Le ministre de l’Énergie luxembourgeois, Claude Turmes, avait récemment exprimé une position similaire après qu’Emmanuel Macron et ses homologues tchèque, roumain, slovaque, hongrois, slovène et polonais avaient envoyé une lettre commune à la Commission réclamant un traitement égal de toutes les technologies à émissions nulles ou faibles (notamment le nucléaire) dans les politiques de l’UE, y compris la taxonomie (EUROPE 12685/23).

Les critiquent s’enchaînent

Alors que la présentation officielle de l’acte délégué est, pour l’instant, toujours prévue pour le 21 avril, les critiques et réactions adressées à la Commission affluent de toutes parts depuis la publication de l’avant-projet (EUROPE 12697/13).

Outre les réactions de parties prenantes (EUROPE 12690/13, 12696/7), les eurodéputés Simona Bonafè (italienne) et Paul Tang (néerlandais), rapporteurs fictifs du groupe S&D sur la taxonomie, ont ainsi envoyé une lettre à l’institution afin d’exprimer leurs préoccupations. Ils s’inquiètent en particulier du fait que des investissements dans certaines centrales thermiques à gaz puissent être classés « comme conformes à la taxonomie ».
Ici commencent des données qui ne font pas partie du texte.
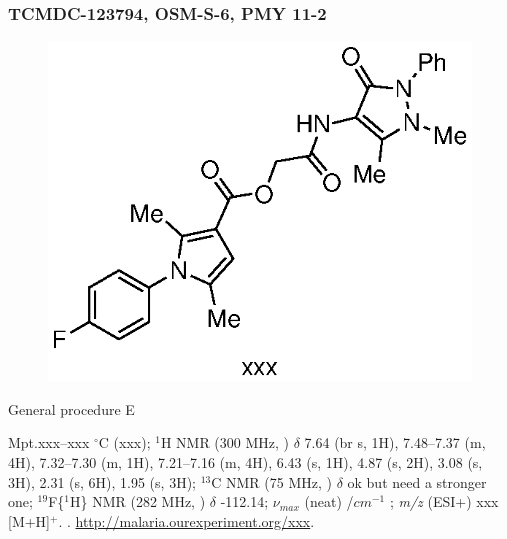 \documentclass[12pt, a4paper,titlepage]{article}
\begin{document}
\subsubsection*{TCMDC-123794, OSM-S-6, PMY 11-2}
\label{exp:PMY11}
	\begin{figure}[H]
	\begin{center}
	\includegraphics{exp/PMY11.eps}
	\end{center}
	\vspace{-25pt}	
	\end{figure}	
General procedure E

Mpt.xxx--xxx $^\circ$C (xxx); 
$^1$H NMR (300 MHz, ) $\delta$ 7.64 (br s, 1H), 7.48--7.37 (m, 4H), 7.32--7.30 (m, 1H), 7.21--7.16 (m, 4H), 6.43 (s, 1H), 4.87 (s, 2H), 3.08 (s, 3H), 2.31 (s, 6H), 1.95 (s, 3H); 
  $^{13}$C NMR (75 MHz, ) $\delta$ ok but need a stronger one; 
$^{19}$F\{$^1$H\} NMR (282 MHz, ) $\delta$ -112.14; 
 $\nu_{max}$ (neat) /$cm^{-1}$ ; 
\emph{m/z} (ESI+) xxx [M+H]$^+$.
. 
\url{http://malaria.ourexperiment.org/xxx}. 
\end{document}
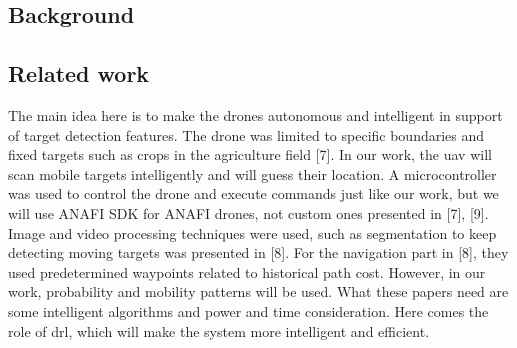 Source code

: \documentclass[../main.tex]{subfiles}
\begin{document}
\subsection{Background}



\subsection{Related work}




The main idea here is to make the drones autonomous and intelligent in support of target detection features. The drone was limited to specific boundaries and fixed targets such as crops in the agriculture field [7].
In our work, the \gls{uav} will scan mobile targets intelligently and will guess their location.
 A microcontroller was used to control the drone and execute commands just like our work, but we will use ANAFI SDK for ANAFI drones, not custom ones presented in [7], [9]. 
Image and video processing techniques were used, such as segmentation to keep detecting moving targets was presented in [8].
For the navigation part in [8], they used predetermined waypoints related to historical path cost. However, in our work, probability and mobility patterns will be used. What these papers need are some intelligent algorithms and power and time consideration. Here comes the role of \gls{drl}, which will make the system more intelligent and efficient.
\end{document}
Dans une lettre totalement à contre-courant signée par 80 eurodéputés issus de cinq groupes politiques du Parlement (CRE, PPE, Renew Europe, ID et S&D), Jerzy Buzek (CRE, polonais) et Bogdan Rzońca (CRE, polonais) ont de leur côté appelé la Commission à « reconnaître le rôle des combustibles gazeux », notamment celui du gaz naturel, en tant que « technologie habilitante et de transition ».
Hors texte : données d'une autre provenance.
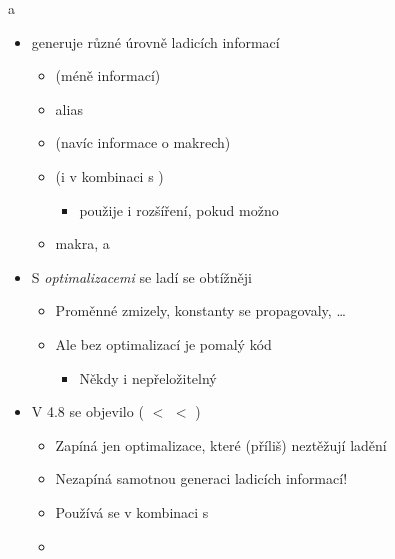 \begin{frame}{ a }

  \begin{itemize}
    \item {} generuje různé úrovně ladicích informací
    \begin{itemize}
      \item {} (méně informací)
      \item {} alias 
      \item {} (navíc informace o makrech)

      \pause

      \item {} (i v kombinaci s )
      \begin{itemize}
	\item {} použije i  rozšíření, pokud možno
      \end{itemize}

      \pause

      \item {} makra,  a \ifpbbin
	 \else {} \fi
    \end{itemize}

    \pause

    \item S \emph{optimalizacemi} se ladí se obtížněji
    \begin{itemize}
      \item Proměnné zmizely, konstanty se propagovaly, \dots

      \pause

      \item Ale bez optimalizací je pomalý kód
      \begin{itemize}
	\item Někdy i nepřeložitelný
      \end{itemize}
    \end{itemize}

    \pause

    \item V  4.8 se objevilo  ( $<$  $<$
      )
    \begin{itemize}
      \item Zapíná jen optimalizace, které (příliš) neztěžují ladění
      \item Nezapíná samotnou generaci ladicích informací!
      \item Používá se v kombinaci s 

      \pause

      \item {} 
    \end{itemize}
  \end{itemize}

\end{frame}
Leur lettre demande ainsi de rehausser la norme de performance proposée en matière d’émissions de CO2 à un « niveau techniquement réalisable » pour la production de gaz de pointe (l’avant-projet prévoit un plafond de 100 g CO2/kWh). Ils souhaitent également que le critère de référence ‘do no significant harm’ soit fixé à un « niveau réaliste et basé sur la science » d’au moins 380 g de CO2/kWh, plutôt que 270 g CO2/kWh.

Selon ces 80 signataires, la date limite à laquelle l’installation gazière remplaçant une installation à forte émission (une centrale à charbon, par exemple) doit être opérationnelle devrait être fixée à 2030, plutôt qu'à 2025.

S’étonnant de cet afflux de réactions alors que la version officielle de l’acte délégué n’a pas encore été présentée, la Commission, pour sa part, nous a indiqué qu’elle « reste déterminée à mettre en place une taxonomie qui soit un outil de transparence solide et scientifique pour les entreprises et les investisseurs afin de les aider à prendre des décisions d’investissement durables qui nous permettront d’atteindre les objectifs du Pacte vert ».

Et d’ajouter : « Notre travail sur les critères de sélection est basé sur des preuves scientifiques et ces critères doivent être utilisables par les acteurs du marché et acceptables par les colégislateurs ».